/asymproj_edge_dnn

Primary LanguagePythonApache License 2.0Apache-2.0

Learning Edge Representations via Low-Rank Asymmetric Projections

Implementation of ACM CIKM 2017 paper Learning Edge Representation via Low-Rank Asymmetric Projections. As described below, this repository includes:

  1. Code to process a graph (i.e. create training files).
  2. Code to train node embeddings and edge function, using our method, and evaluation code on link prediction tasks.
  3. Dataset files, that are used in our paper.

If you use this code, then you should:

  1. Note that this is not an official Google product. Please direct your questions to the main author (Sami Abu-El-Haija).

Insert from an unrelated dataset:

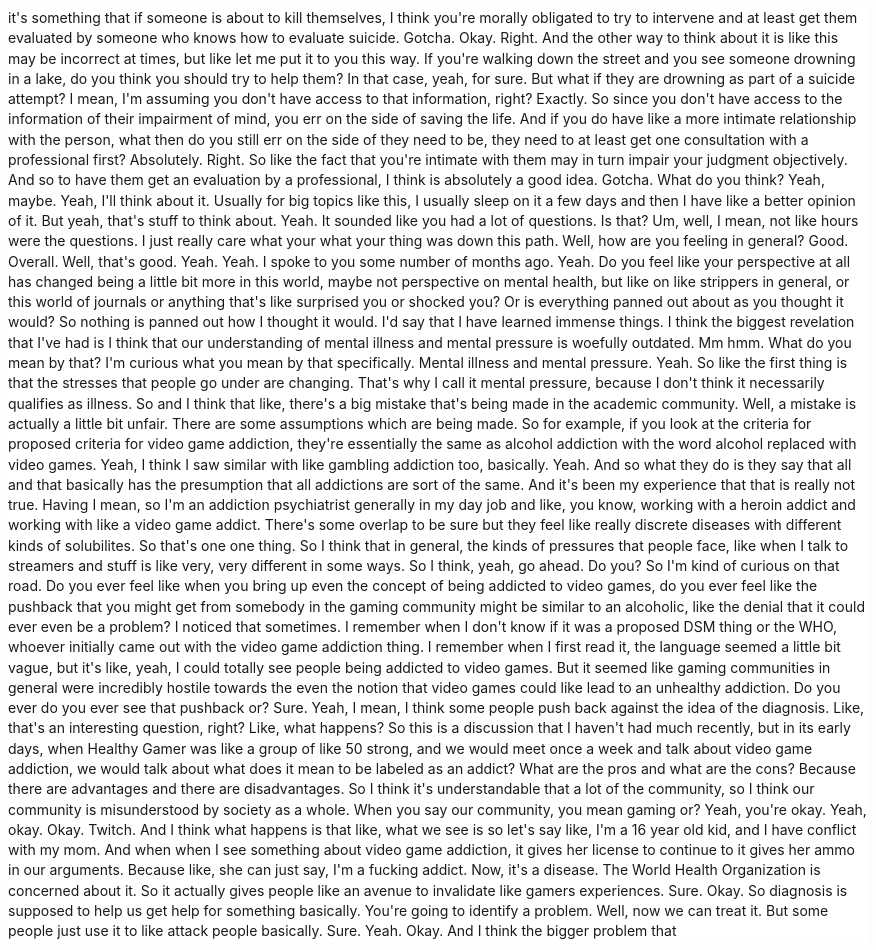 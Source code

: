 it's something that if someone is about to kill themselves, I think you're morally obligated to try to intervene and at least get them evaluated by someone who knows how to evaluate suicide. Gotcha. Okay. Right. And the other way to think about it is like this may be incorrect at times, but like let me put it to you this way. If you're walking down the street and you see someone drowning in a lake, do you think you should try to help them? In that case, yeah, for sure. But what if they are drowning as part of a suicide attempt? I mean, I'm assuming you don't have access to that information, right? Exactly. So since you don't have access to the information of their impairment of mind, you err on the side of saving the life. And if you do have like a more intimate relationship with the person, what then do you still err on the side of they need to be, they need to at least get one consultation with a professional first? Absolutely. Right. So like the fact that you're intimate with them may in turn impair your judgment objectively. And so to have them get an evaluation by a professional, I think is absolutely a good idea. Gotcha. What do you think? Yeah, maybe. Yeah, I'll think about it. Usually for big topics like this, I usually sleep on it a few days and then I have like a better opinion of it. But yeah, that's stuff to think about. Yeah. It sounded like you had a lot of questions. Is that? Um, well, I mean, not like hours were the questions. I just really care what your what your thing was down this path. Well, how are you feeling in general? Good. Overall. Well, that's good. Yeah. Yeah. I spoke to you some number of months ago. Yeah. Do you feel like your perspective at all has changed being a little bit more in this world, maybe not perspective on mental health, but like on like strippers in general, or this world of journals or anything that's like surprised you or shocked you? Or is everything panned out about as you thought it would? So nothing is panned out how I thought it would. I'd say that I have learned immense things. I think the biggest revelation that I've had is I think that our understanding of mental illness and mental pressure is woefully outdated. Mm hmm. What do you mean by that? I'm curious what you mean by that specifically. Mental illness and mental pressure. Yeah. So like the first thing is that the stresses that people go under are changing. That's why I call it mental pressure, because I don't think it necessarily qualifies as illness. So and I think that like, there's a big mistake that's being made in the academic community. Well, a mistake is actually a little bit unfair. There are some assumptions which are being made. So for example, if you look at the criteria for proposed criteria for video game addiction, they're essentially the same as alcohol addiction with the word alcohol replaced with video games. Yeah, I think I saw similar with like gambling addiction too, basically. Yeah. And so what they do is they say that all and that basically has the presumption that all addictions are sort of the same. And it's been my experience that that is really not true. Having I mean, so I'm an addiction psychiatrist generally in my day job and like, you know, working with a heroin addict and working with like a video game addict. There's some overlap to be sure but they feel like really discrete diseases with different kinds of solubilites. So that's one one thing. So I think that in general, the kinds of pressures that people face, like when I talk to streamers and stuff is like very, very different in some ways. So I think, yeah, go ahead. Do you? So I'm kind of curious on that road. Do you ever feel like when you bring up even the concept of being addicted to video games, do you ever feel like the pushback that you might get from somebody in the gaming community might be similar to an alcoholic, like the denial that it could ever even be a problem? I noticed that sometimes. I remember when I don't know if it was a proposed DSM thing or the WHO, whoever initially came out with the video game addiction thing. I remember when I first read it, the language seemed a little bit vague, but it's like, yeah, I could totally see people being addicted to video games. But it seemed like gaming communities in general were incredibly hostile towards the even the notion that video games could like lead to an unhealthy addiction. Do you ever do you ever see that pushback or? Sure. Yeah, I mean, I think some people push back against the idea of the diagnosis. Like, that's an interesting question, right? Like, what happens? So this is a discussion that I haven't had much recently, but in its early days, when Healthy Gamer was like a group of like 50 strong, and we would meet once a week and talk about video game addiction, we would talk about what does it mean to be labeled as an addict? What are the pros and what are the cons? Because there are advantages and there are disadvantages. So I think it's understandable that a lot of the community, so I think our community is misunderstood by society as a whole. When you say our community, you mean gaming or? Yeah, you're okay. Yeah, okay. Okay. Twitch. And I think what happens is that like, what we see is so let's say like, I'm a 16 year old kid, and I have conflict with my mom. And when when I see something about video game addiction, it gives her license to continue to it gives her ammo in our arguments. Because like, she can just say, I'm a fucking addict. Now, it's a disease. The World Health Organization is concerned about it. So it actually gives people like an avenue to invalidate like gamers experiences. Sure. Okay. So diagnosis is supposed to help us get help for something basically. You're going to identify a problem. Well, now we can treat it. But some people just use it to like attack people basically. Sure. Yeah. Okay. And I think the bigger problem that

  2. Consider citing our work, using the following bibtex:

    @INPROCEEDINGS{asymproj,
      authors = {Sami Abu-El-Haija AND Bryan Perozzi AND Rami Al-Rfou},
      title = {Learning Edge Representations via Low-Rank Asymmetric Projections},
      booktitle = {ACM International Conference on Information and Knowledge Management (CIKM)},
      year = {2017},
    }
    

Overview of files

  • create_dataset_arrays.py: Processes a graph, as an edge-list file, and produces training files.
  • deep_edge_trainer.py: Processes the output of create_dataset_arrays.py and trains a model, continuously evaluating the model on the test partition.
  • datasets/: Directory containing datasets used in our paper. The original datasets come from Stanford SNAP and BioGrid. Nonetheless, we release our train/test splits for others to replicate our results.

How to use

To use, you must first create dataset files (using create_dataset_arrays.py), then train the node embeddings and the edge function (using deep_edge_trainer.py). The following two subsections explain how to use these two python scripts.

Create Trainer Files

The input to our method is an edge-list (readable by nx.read_edgelist). In particular, assume that your file /path/to/graph.txt contains lines like:

n1 n2

where n1 and n2 are node IDs, which can be strings or integers. The line indicates edge n1-n2 (if graph is undirected) or n1->n2 (if graph is directed). Assume that the above graph.txt contains |E| lines. You can generate dataset files by running:

python create_dataset_arrays.py --input /path/to/graph.txt --output ~/asymproj/datasets/my_graph

Which creates directory ~/asymproj/datasets/my_graph, writing files:

  1. train.txt.npy and test.txt.npy: int32 numpy arrays, each of size (|E|/2, 2), containing train and test edges. They union to graph.txt, except that the node IDs are renumbered to be [0, 1, 2, ..., |V| - 1].
  2. train.neg.txt.npy and test.neg.txt.npy: int32 numpy arrays, each of size (|E|/2, 2), containing negative edges for training and testing. The first is sampled from the compliment of train.txt.npy and the second is sampled from the compliment of union(train.txt.npy, test.txt.npy).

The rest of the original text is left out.